Machine translation (MT) automatically translates text from one natural language (source language) to another language (target language) using machine capabilities. The idea of using a machine for translation was first proposed by Warren Weaver in 1949. Machine translation has been done for a long time (from the 1950's to the 1980's) by examining the language information of the source language and the translation language, and generating a translation based on the dictionary. And the grammar is called Rule Based Machine Translation (RBMT). Along with the development of statistics, statistical models became applied to machine translation, and translation was generated based on an analysis of bilingual text corpus. This approach, known as Statistical Machine Translation (SMT), achieved superior performance than RBMT and dominated over the 1980s and early 2000s. Their research laid the foundation for the future application of neural networks in machine translation.

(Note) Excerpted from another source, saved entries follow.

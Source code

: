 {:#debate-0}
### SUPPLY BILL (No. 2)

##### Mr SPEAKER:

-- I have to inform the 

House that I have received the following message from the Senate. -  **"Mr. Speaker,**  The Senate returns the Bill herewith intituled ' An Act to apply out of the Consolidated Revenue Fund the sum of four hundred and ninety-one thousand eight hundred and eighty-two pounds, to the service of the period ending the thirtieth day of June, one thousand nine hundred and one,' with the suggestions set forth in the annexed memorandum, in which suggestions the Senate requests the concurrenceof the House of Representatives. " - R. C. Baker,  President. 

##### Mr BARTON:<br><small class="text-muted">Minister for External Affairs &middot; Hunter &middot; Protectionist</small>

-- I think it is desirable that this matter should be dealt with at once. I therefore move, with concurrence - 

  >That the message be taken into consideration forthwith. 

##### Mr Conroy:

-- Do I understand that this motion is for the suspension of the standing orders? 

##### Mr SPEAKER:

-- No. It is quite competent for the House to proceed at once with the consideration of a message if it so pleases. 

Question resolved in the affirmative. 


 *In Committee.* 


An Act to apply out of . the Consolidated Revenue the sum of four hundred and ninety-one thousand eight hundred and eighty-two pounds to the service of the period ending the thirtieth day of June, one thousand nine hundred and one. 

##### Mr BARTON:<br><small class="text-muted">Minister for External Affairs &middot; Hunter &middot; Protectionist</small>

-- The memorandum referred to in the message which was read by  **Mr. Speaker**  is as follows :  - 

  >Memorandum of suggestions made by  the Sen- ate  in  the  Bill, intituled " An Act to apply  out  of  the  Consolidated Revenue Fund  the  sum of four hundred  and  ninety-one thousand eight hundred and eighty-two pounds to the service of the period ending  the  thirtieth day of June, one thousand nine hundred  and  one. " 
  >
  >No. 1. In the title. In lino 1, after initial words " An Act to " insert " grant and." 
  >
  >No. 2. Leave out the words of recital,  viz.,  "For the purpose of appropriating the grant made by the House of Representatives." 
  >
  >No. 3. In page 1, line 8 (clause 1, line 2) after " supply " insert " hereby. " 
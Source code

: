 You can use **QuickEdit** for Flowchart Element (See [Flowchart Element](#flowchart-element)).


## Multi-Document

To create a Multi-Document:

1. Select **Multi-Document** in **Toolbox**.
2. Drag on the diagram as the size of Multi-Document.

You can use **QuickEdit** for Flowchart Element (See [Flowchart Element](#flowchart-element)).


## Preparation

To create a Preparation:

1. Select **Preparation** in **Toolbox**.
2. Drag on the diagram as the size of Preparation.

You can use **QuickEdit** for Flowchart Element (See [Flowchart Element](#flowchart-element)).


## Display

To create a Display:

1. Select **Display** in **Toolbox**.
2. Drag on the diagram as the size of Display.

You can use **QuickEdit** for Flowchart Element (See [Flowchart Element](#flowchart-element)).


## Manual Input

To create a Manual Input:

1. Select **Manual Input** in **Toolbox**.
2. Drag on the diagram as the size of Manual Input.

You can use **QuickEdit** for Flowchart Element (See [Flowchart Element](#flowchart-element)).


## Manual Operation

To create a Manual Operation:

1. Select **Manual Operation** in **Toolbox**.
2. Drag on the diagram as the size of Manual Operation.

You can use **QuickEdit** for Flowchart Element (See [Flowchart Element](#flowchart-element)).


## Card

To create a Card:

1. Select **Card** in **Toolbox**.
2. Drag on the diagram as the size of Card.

Machine translation usually uses phrase-based statistical methods, but neural networks are rapidly becoming dominant. My favorite architecture is trained in a multilingual environment where a single model has been translated from any source language to any target language and has been set to be weakly supervised (or not fully supervised). Game Although the clearly written Go program has been developed for a long time, AlphaGo Zero, ConvNet, which examines the original state of the board, is currently the most powerful player in the game. I hope that you will get very similar results in other fields such as DOTA 2 and StarCraft.

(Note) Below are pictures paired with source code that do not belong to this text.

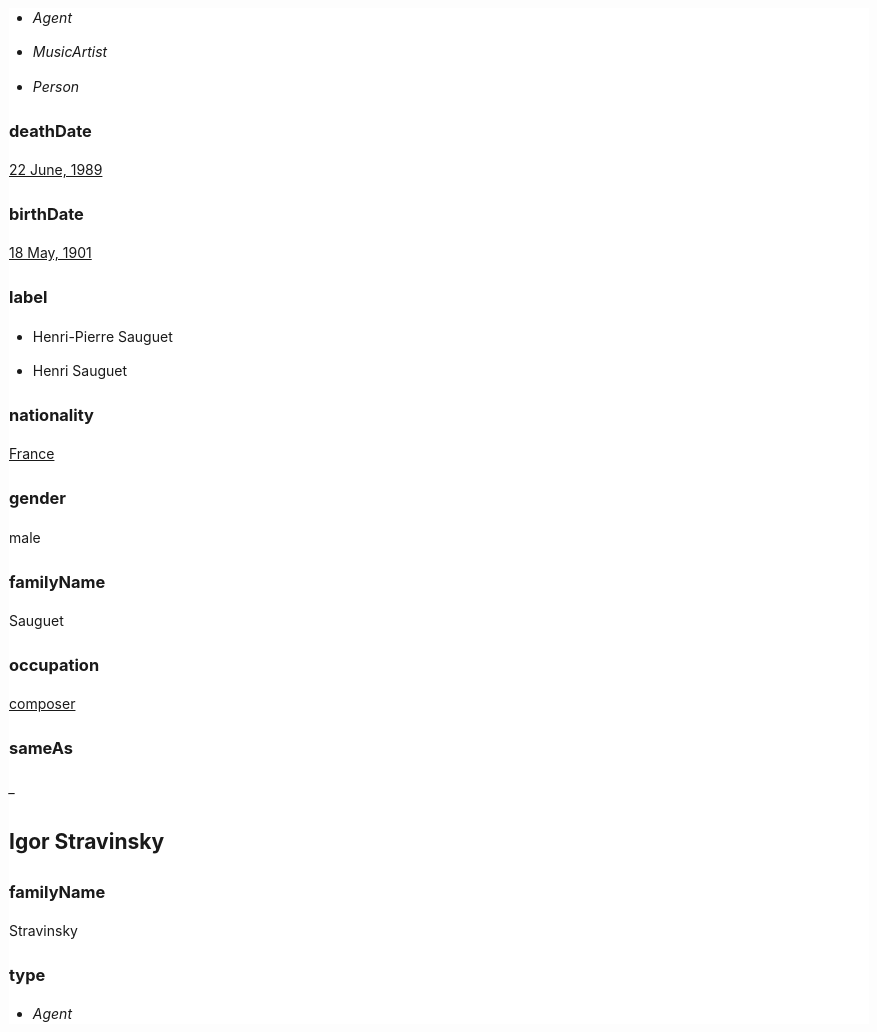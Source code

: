  - *Agent*

 - *MusicArtist*

 - *Person*

### deathDate


[22 June, 1989](#22-June-1989)

### birthDate


[18 May, 1901](#18-May-1901)

### label

 - Henri-Pierre Sauguet

 - Henri Sauguet

### nationality


[France](#France)

### gender


male

### familyName


Sauguet

### occupation


[composer](#composer)

### sameAs


*_*

## Igor Stravinsky

### familyName


Stravinsky

### type

 - *Agent*
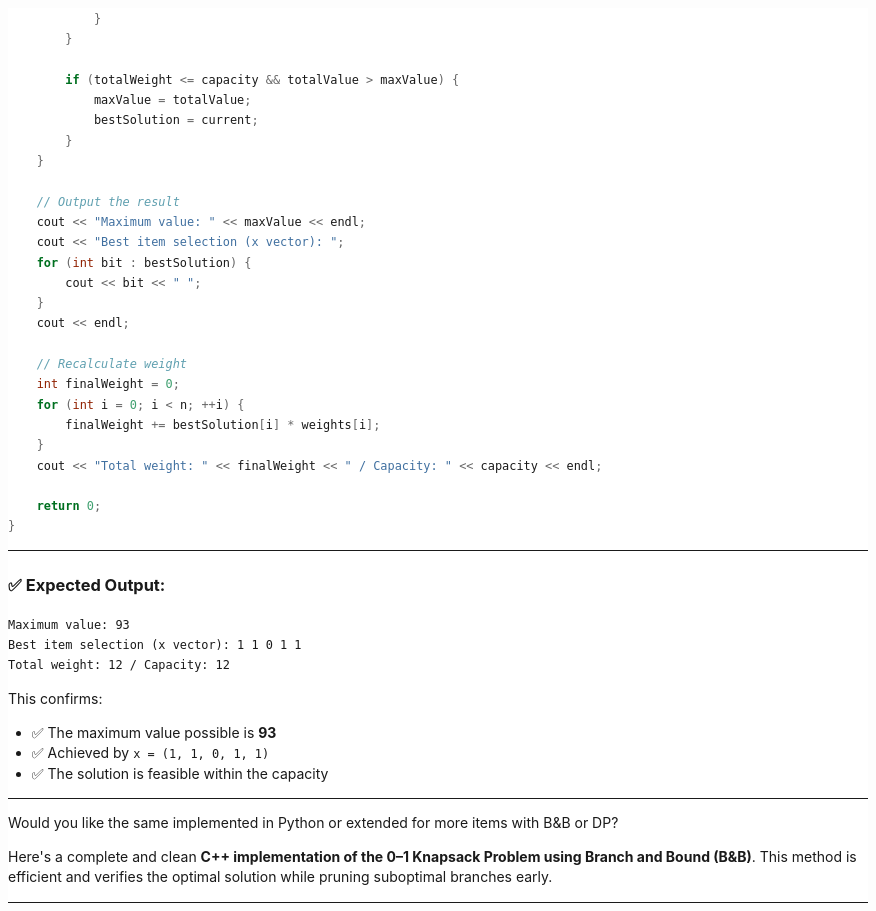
 ```cpp
            }
        }

        if (totalWeight <= capacity && totalValue > maxValue) {
            maxValue = totalValue;
            bestSolution = current;
        }
    }

    // Output the result
    cout << "Maximum value: " << maxValue << endl;
    cout << "Best item selection (x vector): ";
    for (int bit : bestSolution) {
        cout << bit << " ";
    }
    cout << endl;

    // Recalculate weight
    int finalWeight = 0;
    for (int i = 0; i < n; ++i) {
        finalWeight += bestSolution[i] * weights[i];
    }
    cout << "Total weight: " << finalWeight << " / Capacity: " << capacity << endl;

    return 0;
}
```

---

### ✅ Expected Output:

```
Maximum value: 93
Best item selection (x vector): 1 1 0 1 1 
Total weight: 12 / Capacity: 12
```

This confirms:

* ✅ The maximum value possible is **93**
* ✅ Achieved by `x = (1, 1, 0, 1, 1)`
* ✅ The solution is feasible within the capacity

---

Would you like the same implemented in Python or extended for more items with B\&B or DP?



Here's a complete and clean **C++ implementation of the 0–1 Knapsack Problem using Branch and Bound (B\&B)**. This method is efficient and verifies the optimal solution while pruning suboptimal branches early.

---
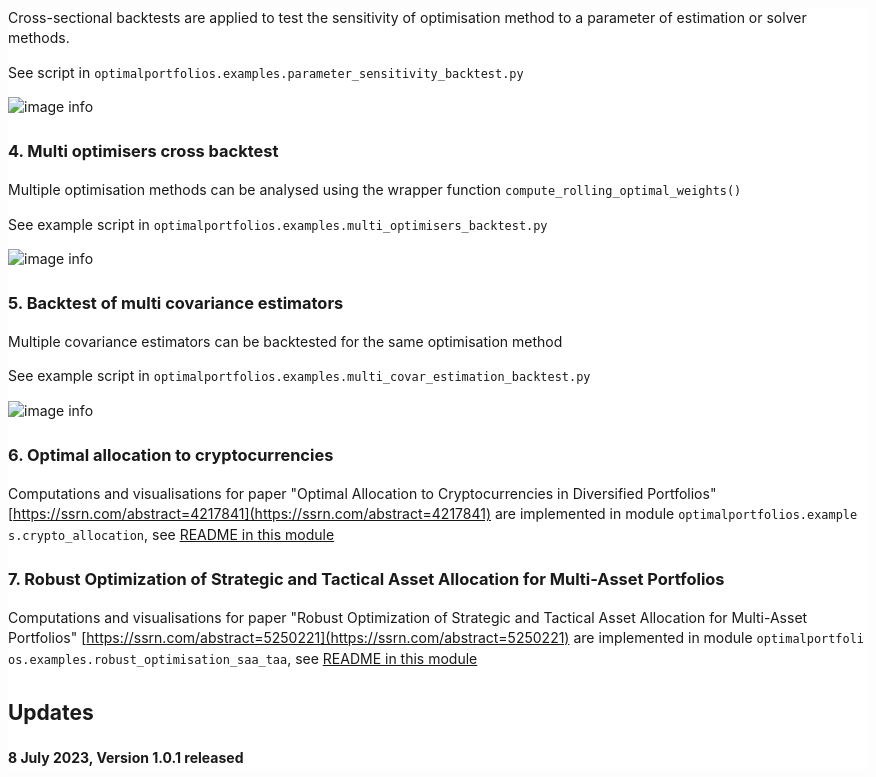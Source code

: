 Cross-sectional backtests are applied to test the sensitivity of
optimisation method to a parameter of estimation or solver methods.

See script in ```optimalportfolios.examples.parameter_sensitivity_backtest.py```

![image info](optimalportfolios/examples/figures/max_diversification_span.PNG)



### 4. Multi optimisers cross backtest <a name="cross"></a>

Multiple optimisation methods can be analysed 
using the wrapper function ```compute_rolling_optimal_weights()``` 

See example script in ```optimalportfolios.examples.multi_optimisers_backtest.py```

![image info](optimalportfolios/examples/figures/multi_optimisers_backtest.PNG)



### 5. Backtest of multi covariance estimators <a name="covars"></a>

Multiple covariance estimators can be backtested for the same optimisation method

See example script in ```optimalportfolios.examples.multi_covar_estimation_backtest.py```

![image info](optimalportfolios/examples/figures/MinVariance_multi_covar_estimator_backtest.PNG)


### 6. Optimal allocation to cryptocurrencies <a name="crypto"></a>

Computations and visualisations for 
paper "Optimal Allocation to Cryptocurrencies in Diversified Portfolios" [https://ssrn.com/abstract=4217841](https://ssrn.com/abstract=4217841)
   are implemented in module ```optimalportfolios.examples.crypto_allocation```,
see [README in this module](https://github.com/ArturSepp/OptimalPortfolios/blob/master/optimalportfolios/examples/crypto_allocation/README.md)


### 7. Robust Optimization of Strategic and Tactical Asset Allocation for Multi-Asset Portfolios <a name="hcgl"></a>

Computations and visualisations for 
paper "Robust Optimization of Strategic and Tactical Asset Allocation for Multi-Asset Portfolios" [https://ssrn.com/abstract=5250221](https://ssrn.com/abstract=5250221)
   are implemented in module ```optimalportfolios.examples.robust_optimisation_saa_taa```,
see [README in this module](https://github.com/ArturSepp/OptimalPortfolios/blob/master/optimalportfolios/examples/robust_optimisation_saa_taa/README.md)


## **Updates** <a name="updates"></a>

#### 8 July 2023,  Version 1.0.1 released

Machine translation between languages is an example of a rule-based machine translation method. In this approach, the source language, ie the text to be translated, is converted to an inter-language language, which is an independent "language neutral" representation between languages. Next, we generate a target language from an intermediate language. The main advantage of this system is that as the number of languages that can be converted to a target increases, the value of the intermediate language increases. However, the only inter-language machine translation system operating at the commercial level is the KANT system (Nyberg and Mitamura, 1992), which aims to translate Caterpillar Technical English (CTE) into other languages.